**Dataset entries:**
________________________

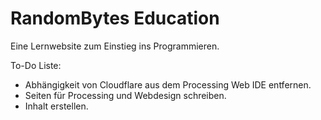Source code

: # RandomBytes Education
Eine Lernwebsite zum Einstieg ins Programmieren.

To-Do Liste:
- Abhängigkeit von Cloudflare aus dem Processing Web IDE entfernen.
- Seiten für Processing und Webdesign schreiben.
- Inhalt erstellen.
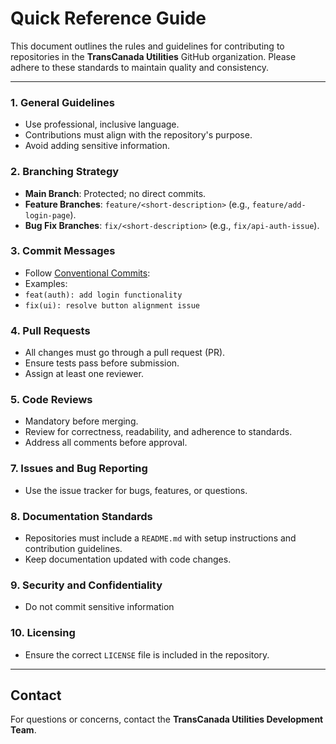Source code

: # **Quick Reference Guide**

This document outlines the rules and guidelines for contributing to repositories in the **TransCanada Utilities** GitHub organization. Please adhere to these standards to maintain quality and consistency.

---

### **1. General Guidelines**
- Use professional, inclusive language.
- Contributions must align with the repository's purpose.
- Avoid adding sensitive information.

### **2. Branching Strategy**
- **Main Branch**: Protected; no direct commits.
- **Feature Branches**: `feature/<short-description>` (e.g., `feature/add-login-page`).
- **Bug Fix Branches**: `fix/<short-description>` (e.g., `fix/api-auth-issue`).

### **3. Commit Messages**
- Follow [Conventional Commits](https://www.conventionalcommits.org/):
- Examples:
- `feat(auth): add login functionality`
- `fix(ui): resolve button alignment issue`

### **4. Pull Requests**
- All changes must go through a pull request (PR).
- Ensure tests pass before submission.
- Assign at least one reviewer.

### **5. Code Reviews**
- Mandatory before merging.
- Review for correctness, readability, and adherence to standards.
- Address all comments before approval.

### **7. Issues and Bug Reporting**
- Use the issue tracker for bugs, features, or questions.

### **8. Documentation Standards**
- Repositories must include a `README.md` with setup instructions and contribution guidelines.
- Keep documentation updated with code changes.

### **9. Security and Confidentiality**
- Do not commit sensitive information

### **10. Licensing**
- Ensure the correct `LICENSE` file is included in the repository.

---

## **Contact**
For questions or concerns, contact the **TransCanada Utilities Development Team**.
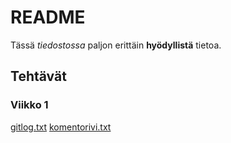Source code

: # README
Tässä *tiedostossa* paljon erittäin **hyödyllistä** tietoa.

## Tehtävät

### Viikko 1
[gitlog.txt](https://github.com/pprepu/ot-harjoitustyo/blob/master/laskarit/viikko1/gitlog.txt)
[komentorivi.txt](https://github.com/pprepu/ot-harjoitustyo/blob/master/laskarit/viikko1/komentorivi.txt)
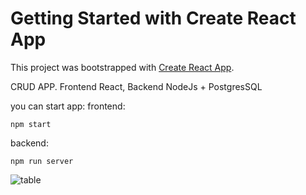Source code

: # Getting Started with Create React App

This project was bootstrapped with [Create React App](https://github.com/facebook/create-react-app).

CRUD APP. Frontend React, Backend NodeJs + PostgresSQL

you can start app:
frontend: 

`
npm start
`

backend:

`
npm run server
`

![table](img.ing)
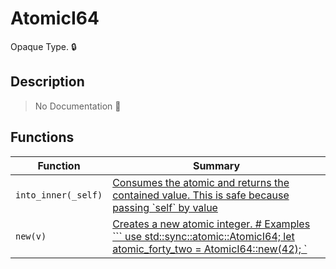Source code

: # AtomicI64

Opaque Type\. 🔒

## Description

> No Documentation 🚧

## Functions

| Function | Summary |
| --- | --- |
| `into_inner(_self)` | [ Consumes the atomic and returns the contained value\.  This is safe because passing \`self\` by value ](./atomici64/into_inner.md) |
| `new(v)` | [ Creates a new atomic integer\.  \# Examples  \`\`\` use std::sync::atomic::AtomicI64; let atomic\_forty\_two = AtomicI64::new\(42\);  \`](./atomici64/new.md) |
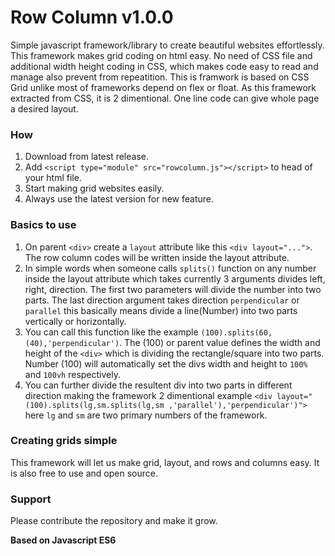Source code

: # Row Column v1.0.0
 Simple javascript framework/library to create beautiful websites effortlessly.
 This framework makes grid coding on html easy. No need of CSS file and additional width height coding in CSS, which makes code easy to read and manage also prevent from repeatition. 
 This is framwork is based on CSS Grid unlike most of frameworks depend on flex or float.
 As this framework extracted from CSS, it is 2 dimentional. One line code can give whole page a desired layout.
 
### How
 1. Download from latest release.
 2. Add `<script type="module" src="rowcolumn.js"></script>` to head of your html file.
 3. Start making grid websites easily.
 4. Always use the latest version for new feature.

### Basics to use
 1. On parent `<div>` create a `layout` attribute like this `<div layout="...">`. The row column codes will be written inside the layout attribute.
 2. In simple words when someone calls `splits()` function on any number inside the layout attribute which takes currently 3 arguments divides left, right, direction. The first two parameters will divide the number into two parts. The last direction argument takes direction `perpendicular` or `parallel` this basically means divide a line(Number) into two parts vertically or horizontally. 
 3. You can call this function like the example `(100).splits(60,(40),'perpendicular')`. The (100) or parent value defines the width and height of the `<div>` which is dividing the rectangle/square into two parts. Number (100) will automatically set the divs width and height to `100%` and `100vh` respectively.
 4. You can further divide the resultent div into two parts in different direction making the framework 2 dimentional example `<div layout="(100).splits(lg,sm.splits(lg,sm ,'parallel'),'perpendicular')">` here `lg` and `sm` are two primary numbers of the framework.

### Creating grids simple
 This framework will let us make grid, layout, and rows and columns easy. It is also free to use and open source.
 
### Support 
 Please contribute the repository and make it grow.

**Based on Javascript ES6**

________________________

**EXERCISE OBJECTIVE:** From top to bottom, restate the records above exactly and omit every picture.

**ANSWER TO THIS EXERCISE:**
Source code

: # RandomBytes Education
Eine Lernwebsite zum Einstieg ins Programmieren.

To-Do Liste:
- Abhängigkeit von Cloudflare aus dem Processing Web IDE entfernen.
- Seiten für Processing und Webdesign schreiben.
- Inhalt erstellen.
Source code

: # **Quick Reference Guide**

This document outlines the rules and guidelines for contributing to repositories in the **TransCanada Utilities** GitHub organization. Please adhere to these standards to maintain quality and consistency.

---

### **1. General Guidelines**
- Use professional, inclusive language.
- Contributions must align with the repository's purpose.
- Avoid adding sensitive information.

### **2. Branching Strategy**
- **Main Branch**: Protected; no direct commits.
- **Feature Branches**: `feature/<short-description>` (e.g., `feature/add-login-page`).
- **Bug Fix Branches**: `fix/<short-description>` (e.g., `fix/api-auth-issue`).

### **3. Commit Messages**
- Follow [Conventional Commits](https://www.conventionalcommits.org/):
- Examples:
- `feat(auth): add login functionality`
- `fix(ui): resolve button alignment issue`

### **4. Pull Requests**
- All changes must go through a pull request (PR).
- Ensure tests pass before submission.
- Assign at least one reviewer.

### **5. Code Reviews**
- Mandatory before merging.
- Review for correctness, readability, and adherence to standards.
- Address all comments before approval.

### **7. Issues and Bug Reporting**
- Use the issue tracker for bugs, features, or questions.

### **8. Documentation Standards**
- Repositories must include a `README.md` with setup instructions and contribution guidelines.
- Keep documentation updated with code changes.

### **9. Security and Confidentiality**
- Do not commit sensitive information

### **10. Licensing**
- Ensure the correct `LICENSE` file is included in the repository.

---

## **Contact**
For questions or concerns, contact the **TransCanada Utilities Development Team**.
Source code

: # README
Tässä *tiedostossa* paljon erittäin **hyödyllistä** tietoa.

## Tehtävät

### Viikko 1
[gitlog.txt](https://github.com/pprepu/ot-harjoitustyo/blob/master/laskarit/viikko1/gitlog.txt)
[komentorivi.txt](https://github.com/pprepu/ot-harjoitustyo/blob/master/laskarit/viikko1/komentorivi.txt)
Source code

: # Getting Started with Create React App

This project was bootstrapped with [Create React App](https://github.com/facebook/create-react-app).

CRUD APP. Frontend React, Backend NodeJs + PostgresSQL

you can start app:
frontend: 

`
npm start
`

backend:

`
npm run server
`

![table](img.ing)
Source code

: # AtomicI64

Opaque Type\. 🔒

## Description

> No Documentation 🚧

## Functions

| Function | Summary |
| --- | --- |
| `into_inner(_self)` | [ Consumes the atomic and returns the contained value\.  This is safe because passing \`self\` by value ](./atomici64/into_inner.md) |
| `new(v)` | [ Creates a new atomic integer\.  \# Examples  \`\`\` use std::sync::atomic::AtomicI64; let atomic\_forty\_two = AtomicI64::new\(42\);  \`](./atomici64/new.md) |
Source code

: # Row Column v1.0.0
 Simple javascript framework/library to create beautiful websites effortlessly.
 This framework makes grid coding on html easy. No need of CSS file and additional width height coding in CSS, which makes code easy to read and manage also prevent from repeatition. 
 This is framwork is based on CSS Grid unlike most of frameworks depend on flex or float.
 As this framework extracted from CSS, it is 2 dimentional. One line code can give whole page a desired layout.
 
### How
 1. Download from latest release.
 2. Add `<script type="module" src="rowcolumn.js"></script>` to head of your html file.
 3. Start making grid websites easily.
 4. Always use the latest version for new feature.

### Basics to use
 1. On parent `<div>` create a `layout` attribute like this `<div layout="...">`. The row column codes will be written inside the layout attribute.
 2. In simple words when someone calls `splits()` function on any number inside the layout attribute which takes currently 3 arguments divides left, right, direction. The first two parameters will divide the number into two parts. The last direction argument takes direction `perpendicular` or `parallel` this basically means divide a line(Number) into two parts vertically or horizontally. 
 3. You can call this function like the example `(100).splits(60,(40),'perpendicular')`. The (100) or parent value defines the width and height of the `<div>` which is dividing the rectangle/square into two parts. Number (100) will automatically set the divs width and height to `100%` and `100vh` respectively.
 4. You can further divide the resultent div into two parts in different direction making the framework 2 dimentional example `<div layout="(100).splits(lg,sm.splits(lg,sm ,'parallel'),'perpendicular')">` here `lg` and `sm` are two primary numbers of the framework.

### Creating grids simple
 This framework will let us make grid, layout, and rows and columns easy. It is also free to use and open source.
 
### Support 
 Please contribute the repository and make it grow.

**Based on Javascript ES6**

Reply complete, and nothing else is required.